Effect of Oxygen to Alumina Ratio on the Viscosity of Aluminosilicate and Aluminate Systems

"Viscosity is an important physical parameter of slag in metallurgical processes. Most studies of aluminosilicate and aluminate systems assume that aluminum occurs in tetrahedral coordination. In this case, the O/Al value was utilized to describe the slag structure in terms of the network character of aluminosilicate and aluminate systems. Composition and viscosity data from the literature and the trends were analyzed according to the O/Al value and temperature. It is shown that the O/Al value explains the trends in more than ten systems, containing more than 200 data points. In aluminosilicate system, the trend that viscosity value changed with the O/Al value which implies that alumina works as network modifier such as basic oxides or works as network former.

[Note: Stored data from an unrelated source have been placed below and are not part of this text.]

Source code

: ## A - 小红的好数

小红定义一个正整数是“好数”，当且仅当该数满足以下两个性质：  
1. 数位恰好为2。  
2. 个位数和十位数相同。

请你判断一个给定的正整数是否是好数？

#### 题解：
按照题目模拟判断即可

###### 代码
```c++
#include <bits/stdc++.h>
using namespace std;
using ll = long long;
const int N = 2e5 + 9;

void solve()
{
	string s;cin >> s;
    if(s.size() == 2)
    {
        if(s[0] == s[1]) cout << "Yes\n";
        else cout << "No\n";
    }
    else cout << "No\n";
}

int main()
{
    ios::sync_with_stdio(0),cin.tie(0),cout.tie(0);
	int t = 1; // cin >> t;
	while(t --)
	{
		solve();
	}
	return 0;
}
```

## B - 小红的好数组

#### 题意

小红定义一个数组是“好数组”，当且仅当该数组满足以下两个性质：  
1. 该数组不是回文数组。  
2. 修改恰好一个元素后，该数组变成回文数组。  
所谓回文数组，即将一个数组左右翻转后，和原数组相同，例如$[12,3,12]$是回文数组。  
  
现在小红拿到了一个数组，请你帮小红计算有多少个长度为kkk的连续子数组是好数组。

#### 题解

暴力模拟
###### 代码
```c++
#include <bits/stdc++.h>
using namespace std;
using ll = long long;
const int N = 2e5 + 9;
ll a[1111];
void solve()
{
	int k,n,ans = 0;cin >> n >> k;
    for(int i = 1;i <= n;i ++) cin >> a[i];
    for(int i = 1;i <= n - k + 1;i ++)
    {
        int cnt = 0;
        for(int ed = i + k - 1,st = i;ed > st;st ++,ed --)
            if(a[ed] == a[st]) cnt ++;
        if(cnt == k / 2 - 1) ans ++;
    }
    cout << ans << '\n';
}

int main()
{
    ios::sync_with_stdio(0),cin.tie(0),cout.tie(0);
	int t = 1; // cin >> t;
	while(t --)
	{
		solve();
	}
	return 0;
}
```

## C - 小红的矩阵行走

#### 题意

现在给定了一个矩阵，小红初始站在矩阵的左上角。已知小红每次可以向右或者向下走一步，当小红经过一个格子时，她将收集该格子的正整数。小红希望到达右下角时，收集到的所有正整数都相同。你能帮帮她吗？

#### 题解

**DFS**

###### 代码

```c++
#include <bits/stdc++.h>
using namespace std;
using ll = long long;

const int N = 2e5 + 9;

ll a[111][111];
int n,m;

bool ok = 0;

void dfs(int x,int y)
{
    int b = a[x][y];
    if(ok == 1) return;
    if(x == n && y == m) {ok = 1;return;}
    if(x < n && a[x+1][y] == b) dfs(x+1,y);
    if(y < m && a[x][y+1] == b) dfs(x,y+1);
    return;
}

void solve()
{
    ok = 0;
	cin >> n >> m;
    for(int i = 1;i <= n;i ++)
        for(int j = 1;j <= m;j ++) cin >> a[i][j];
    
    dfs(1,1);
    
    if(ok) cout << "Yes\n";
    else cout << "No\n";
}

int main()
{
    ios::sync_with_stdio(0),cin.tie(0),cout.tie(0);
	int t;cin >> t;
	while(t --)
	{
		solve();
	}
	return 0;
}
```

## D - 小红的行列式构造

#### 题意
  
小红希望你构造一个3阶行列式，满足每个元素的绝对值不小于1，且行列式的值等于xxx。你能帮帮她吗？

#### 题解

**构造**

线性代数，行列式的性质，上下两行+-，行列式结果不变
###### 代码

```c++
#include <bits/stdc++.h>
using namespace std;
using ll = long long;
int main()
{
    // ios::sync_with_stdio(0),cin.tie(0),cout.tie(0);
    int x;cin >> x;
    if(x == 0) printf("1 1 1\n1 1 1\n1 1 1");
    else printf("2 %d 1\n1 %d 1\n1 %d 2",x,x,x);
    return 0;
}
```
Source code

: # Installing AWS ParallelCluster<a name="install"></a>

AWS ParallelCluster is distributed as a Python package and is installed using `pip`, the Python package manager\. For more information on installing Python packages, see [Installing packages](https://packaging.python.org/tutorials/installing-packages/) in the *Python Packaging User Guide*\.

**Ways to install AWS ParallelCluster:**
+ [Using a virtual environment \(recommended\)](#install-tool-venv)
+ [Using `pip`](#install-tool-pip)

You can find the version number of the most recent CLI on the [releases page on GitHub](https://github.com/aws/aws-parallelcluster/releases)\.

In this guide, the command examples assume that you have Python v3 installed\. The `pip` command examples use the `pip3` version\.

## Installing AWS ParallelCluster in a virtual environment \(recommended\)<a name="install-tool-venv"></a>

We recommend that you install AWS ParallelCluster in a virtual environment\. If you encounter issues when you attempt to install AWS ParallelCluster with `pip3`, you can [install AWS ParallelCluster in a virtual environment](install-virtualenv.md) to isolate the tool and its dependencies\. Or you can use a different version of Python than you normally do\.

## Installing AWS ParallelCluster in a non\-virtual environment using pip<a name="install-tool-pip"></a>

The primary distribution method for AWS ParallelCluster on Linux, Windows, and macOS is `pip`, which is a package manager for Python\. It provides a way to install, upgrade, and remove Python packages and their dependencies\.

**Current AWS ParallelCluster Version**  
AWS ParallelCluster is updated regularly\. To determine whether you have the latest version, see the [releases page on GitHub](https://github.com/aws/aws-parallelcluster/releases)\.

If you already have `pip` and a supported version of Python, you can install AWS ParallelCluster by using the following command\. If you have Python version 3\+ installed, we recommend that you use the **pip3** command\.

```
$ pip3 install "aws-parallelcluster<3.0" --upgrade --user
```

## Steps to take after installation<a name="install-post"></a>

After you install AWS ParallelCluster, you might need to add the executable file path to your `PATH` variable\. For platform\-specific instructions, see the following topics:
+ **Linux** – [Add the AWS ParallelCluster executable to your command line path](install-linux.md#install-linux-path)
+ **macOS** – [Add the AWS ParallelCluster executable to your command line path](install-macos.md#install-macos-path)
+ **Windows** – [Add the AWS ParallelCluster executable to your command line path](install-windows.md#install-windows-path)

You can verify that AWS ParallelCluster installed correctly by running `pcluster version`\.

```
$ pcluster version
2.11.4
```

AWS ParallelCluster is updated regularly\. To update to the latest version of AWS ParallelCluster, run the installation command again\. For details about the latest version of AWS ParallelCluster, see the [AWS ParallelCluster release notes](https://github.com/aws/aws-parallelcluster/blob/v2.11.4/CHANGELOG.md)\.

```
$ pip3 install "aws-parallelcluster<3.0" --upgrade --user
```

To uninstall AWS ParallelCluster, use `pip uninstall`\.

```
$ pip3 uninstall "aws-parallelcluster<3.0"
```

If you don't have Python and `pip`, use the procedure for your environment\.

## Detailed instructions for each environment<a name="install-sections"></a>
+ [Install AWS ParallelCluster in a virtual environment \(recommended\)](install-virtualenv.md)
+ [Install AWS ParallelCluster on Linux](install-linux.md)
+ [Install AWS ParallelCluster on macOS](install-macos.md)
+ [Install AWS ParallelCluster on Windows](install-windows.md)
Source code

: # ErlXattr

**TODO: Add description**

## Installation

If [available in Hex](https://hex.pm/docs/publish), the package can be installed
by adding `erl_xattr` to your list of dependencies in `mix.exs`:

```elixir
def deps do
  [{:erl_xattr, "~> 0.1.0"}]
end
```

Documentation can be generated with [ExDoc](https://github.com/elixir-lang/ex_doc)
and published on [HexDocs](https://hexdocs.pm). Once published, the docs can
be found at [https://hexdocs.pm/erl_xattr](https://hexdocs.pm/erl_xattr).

In aluminate system, irrespective of the system and temperature, viscosity decreased steadily when O/Al value increased.IntroductionMetallurgical slags, which are made of oxides and many also contain fluorides, play an important role in metallurgical processes such as iron making, steel making and secondary refining processes. Aluminosilicate slags are applied in a wide range in metallurgical processes. A polymerizing effect of the addition of aluminum and an association of aluminum with low-field strength cations is further supported by the physical variations in aluminosilicate and aluminate systems. The behavior of alumina in silicate melts has been studied by various authors [1-6]. It is generally accepted that Al2O3 is amphoteric [7] because Al3+ ions can behave in profoundly different ways in a silicate melt. When added to a pure silica melt, Al2O3 acted as a network modifier, breaking the bridging oxygen of the pure silica network, thereby decreasing the viscosity in a similar manner to other network modifiers, such as CaO, MgO etc. to form [1/2Ca (AlO4)]4- complexes. However, when added with alkali or alkali-earth metal oxides, some of the Al3+ ions assumed tetrahedral coordination and replaced Si in the liquid network, the missing charge was compensated by Me+ or Me2+ ions. Therefore Al2O3 acted as network former [8, 9]."